Она, казалось, забыла о моем присутствии.

– Оберегать кого?

– Этих несмышленых девчонок. Все они как дети. Я уже не знаю, когда стала к ним так относиться… Раньше моделями становились зрелые женщины, а сейчас школьницы. Эти итальянцы сожрут их живьем. Вот увидишь. Даже косточек не оставят. Это все равно что стая голодных волков. Они ведь все бредят Лолитой. – Роттвейлер покраснела до корней волос. – Тебе нравятся маленькие девочки, Чарли?

Я рассмеялся.

– Это не шутка.

– Нет, конечно.

– Это потому, что ты нормальный парень с горячей кровью, а мир моды на сегодняшний день – сборище извращенцев! У нас есть множество красивых женщин… да-да, женщин… но кому они нужны? Кто их заказывает? Всем подавай подростков! Угловатых, недалеких и наивных… Удивляюсь, как они не додумались отбирать только девственниц!

Роттвейлер смотрела на вещи реалистично, но временами склонна была драматизировать ситуацию. Нередко описывала вещи такими, как ей хотелось видеть. И порой преувеличивала опасность или угрозу исключительно ради удовольствия представить все в более драматичном свете.

В аэропорту она указала мне на женщину лет сорока с дочерью-подростком. Обе одеты в стиле поклонниц панк-рока.

– Смотри! – прошептала Ротти. – Вот в чем проблема. Вот о чем я тебе говорила. Посмотри на эту дамочку.

Женщина заметила, что Роттвейлер наблюдает за ней, но не смутилась. Я взял Мисс под руку и попытался увести ее от этой пары.

– Старая овца одета как ягненок. Женщины теперь боятся быть самими собой, боятся выглядеть на свой возраст. Боятся быть женщинами. Они полагают, что надо выглядеть как сопливые цыпочки! А я не хочу видеть на сорокалетней женщине тряпки, которые носят подростки! Я злюсь, потому что мы должны ехать в Милан!

Пока мы летели над Атлантикой, я снова переживал дискомфорт «конкорда». И уж если даже Роттвейлер не могла заснуть в самолете, то я и вовсе не мог этого сделать. Так что нам пришлось поддерживать беседу почти десять часов. Но на самом деле разговор не клеился, и Ротти просто принялась разъяснять мне специфику некоторых сторон фэшн-шоу, перемежая свою лекцию ядовитыми насмешками в адрес того или иного дизайнера или агентства-конкурента.

Довольно подробно она описывала мне, как готовится действо. Как дизайнеры выколачивают для своих показов наилучшее время и наилучшие места и задерживают шоу порой на несколько часов, чтобы не дать возможности журналистам и фотографам уделить внимание своим конкурентам. Как добиваются для своих показов лучших моделей и как преследуют тех девушек, которые вдруг осмеливаются отказаться от работы. Как агентства дважды продают одну и ту же модель, что вызывает скандал между соперничающими создателями коллекций. И наконец, Роттвейлер снова подошла к проблеме моделей– тинейджеров, которую считала глобальной для всей европейской цивилизации.

Что касается ее собственных предпочтений, она брала на работу только девушек с восемнадцати лет и только тем, кому исполнилось двадцать один год, позволяла путешествовать без сопровождающего.
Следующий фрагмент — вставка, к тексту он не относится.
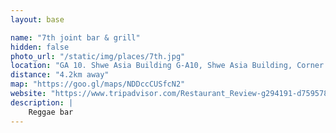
 ```yaml
---
layout: base

name: "7th joint bar & grill"
hidden: false
photo_url: "/static/img/places/7th.jpg"
location: "GA 10. Shwe Asia Building G-A10, Shwe Asia Building, Corner of 47th Street and Mahabandula Road"
distance: "4.2km away"
map: "https://goo.gl/maps/NDDccCUSfcN2"
website: "https://www.tripadvisor.com/Restaurant_Review-g294191-d7595780-Reviews-7th_joint_bar_grill-Yangon_Rangoon_Yangon_Region.html"
description: |
    Reggae bar 
---
```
Но конечно, бывали исключения, иначе агентство Роттвейлер не смогло бы существовать, находясь в постоянном конфликте с меняющимися требованиями рынка. Мисс объясняла необходимость принимать к себе молоденьких моделей тем, что если они не попадут к ней, то попадут в лапы какого-нибудь педофила. Например, семнадцати– и шестнадцатилетние девушки вполне могли стать жертвами распущенности Казановы.